82 ans ! Plus de soixante de carrière ! Et pourtant, la joie de monter sur scène demeure. Plus encore, le niveau est maintenu. Herbie Hancock a non seulement très bien jouer hier soir, mais il a aussi sauté, ri, s’est amusé. Certes, comme à son habitude pourrait-on dire depuis un moment, il s’est « contenté » de puiser dans son immense répertoire personnel pour combler son public, mais il a tout de même rappelé pourquoi il est l’un des musiciens les plus importants de l’histoire du jazz.

Pour lancer le concert, Hancock avait concocté une Overture, un medley assemblant plusieurs de ses thèmes (Butterfly, Rock It, Textures, etc.). Dès sa première intervention au piano, il démontra qu’il en avait encore largement sous la pédale, avec une vraie « niaque », réalisant un délice de solo tendu et mordant. Dans la foulée de son mentor, Lionel Loueke introduisit Rock It à la guitare seule d’une manière stupéfiante au plan rythmique et harmonique. De l’ensemble des musiciens, tous excellents on s’en doute, le guitariste béninois sortit d’ailleurs du lot. Ce surdoué chercha en effet constamment à insérer de la subtilité. Si cela peut parfois sonner étrange, presque en décalage avec le reste du groupe, son apport modifie quoi qu’il en soit le son d’ensemble, ce qui lui donne une singularité sans équivalent.

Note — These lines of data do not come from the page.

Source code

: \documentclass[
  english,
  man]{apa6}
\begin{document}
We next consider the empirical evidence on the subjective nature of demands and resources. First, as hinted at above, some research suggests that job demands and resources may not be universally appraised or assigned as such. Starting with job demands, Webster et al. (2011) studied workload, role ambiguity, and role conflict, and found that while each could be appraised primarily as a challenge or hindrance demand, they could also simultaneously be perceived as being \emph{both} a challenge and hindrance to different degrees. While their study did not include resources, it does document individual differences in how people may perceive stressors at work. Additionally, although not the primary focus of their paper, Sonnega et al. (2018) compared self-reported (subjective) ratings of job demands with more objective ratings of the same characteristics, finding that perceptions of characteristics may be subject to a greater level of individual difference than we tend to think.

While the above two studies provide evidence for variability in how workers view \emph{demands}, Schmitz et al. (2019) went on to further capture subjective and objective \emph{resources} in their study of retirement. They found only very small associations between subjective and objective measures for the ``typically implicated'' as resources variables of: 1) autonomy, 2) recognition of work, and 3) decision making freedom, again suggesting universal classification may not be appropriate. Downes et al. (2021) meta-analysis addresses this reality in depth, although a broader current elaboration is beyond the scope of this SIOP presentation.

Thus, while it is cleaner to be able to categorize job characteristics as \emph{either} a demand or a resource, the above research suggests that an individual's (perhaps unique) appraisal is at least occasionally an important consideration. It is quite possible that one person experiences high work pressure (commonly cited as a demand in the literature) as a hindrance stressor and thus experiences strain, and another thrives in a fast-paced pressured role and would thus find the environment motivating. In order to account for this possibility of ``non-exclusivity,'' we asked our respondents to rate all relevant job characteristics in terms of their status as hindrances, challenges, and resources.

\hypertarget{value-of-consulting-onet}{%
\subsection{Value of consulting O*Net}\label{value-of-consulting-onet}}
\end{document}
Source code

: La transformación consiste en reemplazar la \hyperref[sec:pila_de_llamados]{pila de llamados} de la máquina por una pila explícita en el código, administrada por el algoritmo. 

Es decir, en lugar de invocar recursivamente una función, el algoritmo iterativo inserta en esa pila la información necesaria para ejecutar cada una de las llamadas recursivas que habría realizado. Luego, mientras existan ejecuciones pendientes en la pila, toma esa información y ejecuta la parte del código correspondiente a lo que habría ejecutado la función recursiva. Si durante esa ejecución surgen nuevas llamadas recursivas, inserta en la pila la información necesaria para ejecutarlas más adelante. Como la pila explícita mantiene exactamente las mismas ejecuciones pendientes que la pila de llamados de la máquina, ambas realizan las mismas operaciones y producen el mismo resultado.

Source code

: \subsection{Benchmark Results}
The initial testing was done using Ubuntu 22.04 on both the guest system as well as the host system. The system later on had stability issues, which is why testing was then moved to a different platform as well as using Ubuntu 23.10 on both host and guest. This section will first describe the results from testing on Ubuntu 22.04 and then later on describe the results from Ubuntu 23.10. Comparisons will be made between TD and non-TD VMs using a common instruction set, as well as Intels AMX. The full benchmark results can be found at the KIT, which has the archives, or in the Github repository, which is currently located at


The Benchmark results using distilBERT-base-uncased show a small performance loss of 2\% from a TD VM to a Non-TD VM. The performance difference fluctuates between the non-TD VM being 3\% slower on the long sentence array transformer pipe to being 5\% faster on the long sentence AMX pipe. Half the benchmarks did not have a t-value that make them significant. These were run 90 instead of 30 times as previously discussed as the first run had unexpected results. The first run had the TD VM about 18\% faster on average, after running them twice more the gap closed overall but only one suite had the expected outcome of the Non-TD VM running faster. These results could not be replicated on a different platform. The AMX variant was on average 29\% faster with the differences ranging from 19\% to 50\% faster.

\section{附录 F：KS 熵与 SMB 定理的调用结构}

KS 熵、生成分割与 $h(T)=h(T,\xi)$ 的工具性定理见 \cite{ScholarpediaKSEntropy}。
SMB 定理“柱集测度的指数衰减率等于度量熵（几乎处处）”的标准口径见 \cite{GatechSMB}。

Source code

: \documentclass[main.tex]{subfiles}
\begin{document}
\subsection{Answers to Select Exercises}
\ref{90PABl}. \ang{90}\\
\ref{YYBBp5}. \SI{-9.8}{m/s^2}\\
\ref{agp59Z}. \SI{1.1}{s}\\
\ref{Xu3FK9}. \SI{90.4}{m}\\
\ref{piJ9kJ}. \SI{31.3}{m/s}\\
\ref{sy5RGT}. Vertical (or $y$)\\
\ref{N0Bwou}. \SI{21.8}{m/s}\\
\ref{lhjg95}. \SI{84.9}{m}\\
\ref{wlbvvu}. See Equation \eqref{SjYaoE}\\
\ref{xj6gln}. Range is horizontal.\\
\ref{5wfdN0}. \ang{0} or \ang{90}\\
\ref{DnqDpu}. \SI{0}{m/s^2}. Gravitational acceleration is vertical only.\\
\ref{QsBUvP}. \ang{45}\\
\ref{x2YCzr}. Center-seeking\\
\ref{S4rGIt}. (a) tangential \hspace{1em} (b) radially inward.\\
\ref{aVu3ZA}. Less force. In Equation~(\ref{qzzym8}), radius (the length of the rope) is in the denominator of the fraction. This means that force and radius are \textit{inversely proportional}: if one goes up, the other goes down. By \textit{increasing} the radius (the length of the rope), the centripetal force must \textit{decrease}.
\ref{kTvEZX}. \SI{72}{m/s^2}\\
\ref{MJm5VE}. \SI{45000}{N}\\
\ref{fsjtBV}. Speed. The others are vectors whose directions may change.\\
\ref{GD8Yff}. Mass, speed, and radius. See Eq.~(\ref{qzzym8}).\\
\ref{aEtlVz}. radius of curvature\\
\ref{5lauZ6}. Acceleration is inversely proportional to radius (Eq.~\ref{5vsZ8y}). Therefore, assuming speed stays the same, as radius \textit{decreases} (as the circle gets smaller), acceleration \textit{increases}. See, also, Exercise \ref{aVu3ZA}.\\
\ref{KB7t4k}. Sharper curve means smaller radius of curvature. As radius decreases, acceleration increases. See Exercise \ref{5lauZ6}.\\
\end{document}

Après une version arrangée par Terrence Blanchard du Footprints de Wayne Shorter (transformé en shuffle lent à quatre temps), le public eut droit à une reprise d’Actual Proof – où Hancock réalisa un solo puissant au piano, plutôt bref mais avec des résolutions attendues de ses idées musicales sans cesse repoussées –, puis une autre de Come Running to Me tiré de l’album Sunlight. Morceau pop en surface d’aspect facile et en réalité très élaboré, cette version valut surtout pour la coda réalisée par le maître. Au vocoder et synthétiseur, Hancock proposa ainsi une improvisation-choral, imaginant une suite très raffinée d’accords tous plus savoureux les uns que les autres (et je songeais alors autant à Take 6 qu’à Jacob Collier). Après un morceau d’esprit africain, le concert se termina « comme il se doit » par Cantaloup Island au cours duquel Lionel Loueke réalisa un superbe solo à la guitare saturée, ce qui provoqua Hancock dans le bon sens du terme pour sa propre improvisation au piano acoustique. À l’issue de l’interprétation, la foule du festival fit une puissante ovation aux musiciens. En bis, Hancock passa la bandoulière de son clavier-guitare (un AX edge de chez Roland) pour une reprise de Chameleon. Amassés devant la scène, les auditeurs purent d’autant mieux entrer en symbiose avec le groupe et son leader. Après de nombreux saluts généreux, Hancock repartait pour d’autres aventures de tournée.

© FRANCIS VERNHET

Ludovic Florin

PS : Merci à Francis Vernhet pour les magnifiques photos qu’il a généreusement bien voulu me procurer !!